In 2019 Information Systems & Services and a number of organisations were brought together as Defence Digital, with an annual budget of over £2 billion and about 2,400 staff including military, civil servants and contractors, led by the Ministry of Defence chief information officer Charles Forte.
Located on the former Basil Hill Barracks site, MOD Corsham is the product of a £690 million development project that was completed at the end of 2011. The site is home to the Ministry of Defence's Global Operations Security Control Centre (GOSCC), the Joint Security Co-ordination Centre (JSyCC), and Defence Digital. In 2012, GOSCC monitored and managed over 500,000 configurable IT assets in its "Operate and Defend" mission over MOD networks.
For the Army Reserve, the site has two multi-service units under JFC DD which recruit nationwide: the Land Information Assurance Group and a Joint Cyber Unit.
Corsham New Environment programme
The Corsham New Environment programme was initiated in 2001, to modernise the three sites around MoD Corsham with their 118 old buildings and 350 acres (140 ha) of underground facilities. The programme was approved in 2004, business case approved in 2006, and a 25-year £690 million Private Finance Initiative (PFI) contract placed in 2008 with the Inteq Consortium, a joint-venture between John Laing and Interserve. Two sites – the manor itself at RAF Rudloe Manor north, and Copenacre – were sold and the more efficient new site required 370 fewer operational staff.
Construction began in 2010 and the first staff moved in in 2011. The new Global Operations and Security Control Centre (GOSCC) building was built over the capped large Queen Mary vent to the underground facilities below. New accommodation for 180 service personnel and a sports hall were also built. Remediation works were carried out to the underground facilities. About 2,200 personnel, including industry partners, were expected to work at the site.
The programme was part of the Defence Equipment and Support 'PACE' (Performance, Agility, Confidence and Efficiency) business improvement programme to consolidate many of its staff within the Bristol and Bath area around its major MoD Abbey Wood site.
The south-west of the site, both under and above ground, formerly part of RAF Rudloe Manor south, has been used to house data centres by Ark Data Centres and their joint partnership with the UK Government, Crown Hosting Data Centres.

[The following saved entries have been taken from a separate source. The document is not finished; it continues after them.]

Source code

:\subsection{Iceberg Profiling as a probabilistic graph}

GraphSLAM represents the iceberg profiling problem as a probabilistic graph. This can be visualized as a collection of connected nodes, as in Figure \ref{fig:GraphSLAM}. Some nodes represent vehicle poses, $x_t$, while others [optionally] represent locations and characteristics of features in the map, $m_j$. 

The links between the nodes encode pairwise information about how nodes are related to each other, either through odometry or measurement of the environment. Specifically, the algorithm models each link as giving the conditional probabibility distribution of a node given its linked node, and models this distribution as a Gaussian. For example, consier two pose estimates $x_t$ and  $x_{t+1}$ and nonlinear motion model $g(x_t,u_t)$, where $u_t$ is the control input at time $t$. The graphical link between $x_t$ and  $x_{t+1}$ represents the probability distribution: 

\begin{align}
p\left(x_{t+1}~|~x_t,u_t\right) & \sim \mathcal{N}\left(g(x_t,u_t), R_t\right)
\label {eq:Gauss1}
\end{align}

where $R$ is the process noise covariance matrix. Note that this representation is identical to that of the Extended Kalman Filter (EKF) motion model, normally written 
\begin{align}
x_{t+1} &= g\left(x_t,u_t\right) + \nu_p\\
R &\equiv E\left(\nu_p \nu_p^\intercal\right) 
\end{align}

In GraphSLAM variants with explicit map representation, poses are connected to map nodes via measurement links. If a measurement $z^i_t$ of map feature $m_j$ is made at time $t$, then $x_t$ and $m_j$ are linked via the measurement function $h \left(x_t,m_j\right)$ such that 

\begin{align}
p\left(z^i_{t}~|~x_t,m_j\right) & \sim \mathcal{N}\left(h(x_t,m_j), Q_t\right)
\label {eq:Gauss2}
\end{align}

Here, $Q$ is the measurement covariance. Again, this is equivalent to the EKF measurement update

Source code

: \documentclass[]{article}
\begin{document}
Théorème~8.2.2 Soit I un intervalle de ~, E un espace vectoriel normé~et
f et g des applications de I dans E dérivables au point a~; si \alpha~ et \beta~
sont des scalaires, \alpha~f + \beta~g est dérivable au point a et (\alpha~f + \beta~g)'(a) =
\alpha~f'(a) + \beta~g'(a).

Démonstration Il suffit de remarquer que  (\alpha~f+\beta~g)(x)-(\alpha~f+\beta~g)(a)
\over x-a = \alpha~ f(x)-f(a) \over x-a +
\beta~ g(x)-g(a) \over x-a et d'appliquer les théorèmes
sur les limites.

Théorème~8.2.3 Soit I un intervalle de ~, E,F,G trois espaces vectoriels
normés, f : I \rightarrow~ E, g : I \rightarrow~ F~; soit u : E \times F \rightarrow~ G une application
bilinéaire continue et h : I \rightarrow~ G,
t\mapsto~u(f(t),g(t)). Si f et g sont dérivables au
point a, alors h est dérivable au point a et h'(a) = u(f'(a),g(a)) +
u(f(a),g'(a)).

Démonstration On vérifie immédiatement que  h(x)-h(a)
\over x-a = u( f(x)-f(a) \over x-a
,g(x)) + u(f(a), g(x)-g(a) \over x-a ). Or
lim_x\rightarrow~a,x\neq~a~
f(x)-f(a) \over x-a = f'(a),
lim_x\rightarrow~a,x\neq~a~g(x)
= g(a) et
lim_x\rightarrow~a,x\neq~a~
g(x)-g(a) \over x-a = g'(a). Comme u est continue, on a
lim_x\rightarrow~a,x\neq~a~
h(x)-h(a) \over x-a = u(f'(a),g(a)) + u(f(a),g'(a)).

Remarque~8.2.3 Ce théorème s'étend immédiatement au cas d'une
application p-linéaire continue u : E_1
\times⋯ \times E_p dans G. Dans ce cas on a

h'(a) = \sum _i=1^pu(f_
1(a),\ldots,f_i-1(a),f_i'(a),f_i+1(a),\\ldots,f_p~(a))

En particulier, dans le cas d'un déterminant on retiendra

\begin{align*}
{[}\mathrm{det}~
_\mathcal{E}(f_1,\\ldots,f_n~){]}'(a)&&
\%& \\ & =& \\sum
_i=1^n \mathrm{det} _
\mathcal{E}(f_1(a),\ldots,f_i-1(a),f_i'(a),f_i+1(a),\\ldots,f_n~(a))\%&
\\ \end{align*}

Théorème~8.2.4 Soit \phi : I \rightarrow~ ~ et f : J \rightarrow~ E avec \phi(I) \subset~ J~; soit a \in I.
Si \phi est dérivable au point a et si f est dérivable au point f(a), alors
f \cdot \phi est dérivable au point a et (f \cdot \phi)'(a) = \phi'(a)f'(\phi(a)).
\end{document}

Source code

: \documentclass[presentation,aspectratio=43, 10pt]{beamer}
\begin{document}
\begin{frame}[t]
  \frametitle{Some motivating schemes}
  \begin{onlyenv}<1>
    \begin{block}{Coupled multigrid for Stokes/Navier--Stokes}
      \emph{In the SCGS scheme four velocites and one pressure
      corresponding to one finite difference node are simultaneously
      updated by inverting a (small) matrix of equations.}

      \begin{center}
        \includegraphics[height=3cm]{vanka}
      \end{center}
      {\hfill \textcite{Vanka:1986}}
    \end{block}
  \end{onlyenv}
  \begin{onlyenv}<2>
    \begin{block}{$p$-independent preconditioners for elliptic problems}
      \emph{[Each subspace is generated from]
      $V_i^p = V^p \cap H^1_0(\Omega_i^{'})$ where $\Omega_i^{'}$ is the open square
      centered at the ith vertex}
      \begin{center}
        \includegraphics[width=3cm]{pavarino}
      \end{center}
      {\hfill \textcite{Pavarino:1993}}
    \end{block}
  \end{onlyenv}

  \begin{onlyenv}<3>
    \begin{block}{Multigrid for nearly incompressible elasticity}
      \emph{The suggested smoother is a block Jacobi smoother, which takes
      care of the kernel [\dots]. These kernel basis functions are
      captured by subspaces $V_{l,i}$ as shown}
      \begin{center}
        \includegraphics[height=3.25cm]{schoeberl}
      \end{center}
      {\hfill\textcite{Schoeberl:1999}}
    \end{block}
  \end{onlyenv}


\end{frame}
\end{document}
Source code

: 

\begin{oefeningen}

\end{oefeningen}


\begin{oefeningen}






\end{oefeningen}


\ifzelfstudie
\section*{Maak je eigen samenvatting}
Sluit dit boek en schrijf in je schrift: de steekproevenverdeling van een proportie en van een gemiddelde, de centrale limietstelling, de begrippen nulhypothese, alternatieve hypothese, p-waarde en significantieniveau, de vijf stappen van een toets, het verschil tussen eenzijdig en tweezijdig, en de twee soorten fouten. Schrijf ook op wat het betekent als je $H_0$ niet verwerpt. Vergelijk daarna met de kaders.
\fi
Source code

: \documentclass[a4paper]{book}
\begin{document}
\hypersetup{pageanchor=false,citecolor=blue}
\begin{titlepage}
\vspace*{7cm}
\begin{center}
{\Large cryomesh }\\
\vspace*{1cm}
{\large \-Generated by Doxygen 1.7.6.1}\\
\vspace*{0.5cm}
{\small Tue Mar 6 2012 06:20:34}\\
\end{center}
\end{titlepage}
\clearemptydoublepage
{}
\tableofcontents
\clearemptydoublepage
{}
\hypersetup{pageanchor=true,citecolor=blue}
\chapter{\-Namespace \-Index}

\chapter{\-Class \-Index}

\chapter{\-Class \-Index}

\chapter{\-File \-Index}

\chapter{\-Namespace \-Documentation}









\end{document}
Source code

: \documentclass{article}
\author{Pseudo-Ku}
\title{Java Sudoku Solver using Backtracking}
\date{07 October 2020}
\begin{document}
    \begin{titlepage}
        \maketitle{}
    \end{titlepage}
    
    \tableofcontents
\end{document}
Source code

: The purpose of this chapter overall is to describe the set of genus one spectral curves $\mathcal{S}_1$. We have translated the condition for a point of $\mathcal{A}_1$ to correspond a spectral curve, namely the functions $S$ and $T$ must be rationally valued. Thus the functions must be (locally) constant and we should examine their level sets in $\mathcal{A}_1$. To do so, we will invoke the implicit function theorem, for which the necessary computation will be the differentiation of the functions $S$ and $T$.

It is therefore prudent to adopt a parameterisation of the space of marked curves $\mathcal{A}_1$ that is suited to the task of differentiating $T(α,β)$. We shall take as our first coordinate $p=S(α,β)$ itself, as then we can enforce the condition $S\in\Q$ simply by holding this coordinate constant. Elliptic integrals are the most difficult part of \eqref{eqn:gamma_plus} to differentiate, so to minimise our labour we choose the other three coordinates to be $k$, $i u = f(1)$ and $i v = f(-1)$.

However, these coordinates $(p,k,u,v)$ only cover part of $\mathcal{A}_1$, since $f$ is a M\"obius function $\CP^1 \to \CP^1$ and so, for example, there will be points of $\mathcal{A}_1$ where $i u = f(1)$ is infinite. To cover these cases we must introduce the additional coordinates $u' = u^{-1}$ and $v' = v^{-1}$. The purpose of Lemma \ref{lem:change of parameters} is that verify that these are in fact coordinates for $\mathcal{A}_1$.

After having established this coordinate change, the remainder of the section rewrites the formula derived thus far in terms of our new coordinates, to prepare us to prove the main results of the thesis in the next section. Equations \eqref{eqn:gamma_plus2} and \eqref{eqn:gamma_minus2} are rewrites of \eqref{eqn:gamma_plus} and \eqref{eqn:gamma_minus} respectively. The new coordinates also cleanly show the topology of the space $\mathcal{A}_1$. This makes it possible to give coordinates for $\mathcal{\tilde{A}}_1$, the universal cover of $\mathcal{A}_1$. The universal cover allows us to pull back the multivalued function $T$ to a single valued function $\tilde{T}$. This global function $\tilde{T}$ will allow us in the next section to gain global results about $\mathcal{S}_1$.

In addition to GOSCC, JSyCC and JFC DD, MOD Corsham is home to several more MoD units, among them 11th Signal Brigade's 10th Signal Regiment including its reserve unit 81 Signal Squadron; and 233 (Global Communication Networks) Signal Squadron (now part of the re-activated 13th Signal Regiment. The United Kingdom National Distribution Agency (UKNDA) and Electronic Messaging Service (email and secure dial-up) are also on the site. The site served as the headquarters of the British Army's 2nd (National Communications) Signal Brigade until it was disbanded in 2012.
In April 2016, a new Cyber Security Operations Centre (CSOC) "to protect the MOD's cyberspace from malicious actors" was announced at MOD Corsham, with a budget of over £40 million. The Operations Centre was to work alongside the planned civilian National Cyber Security Centre.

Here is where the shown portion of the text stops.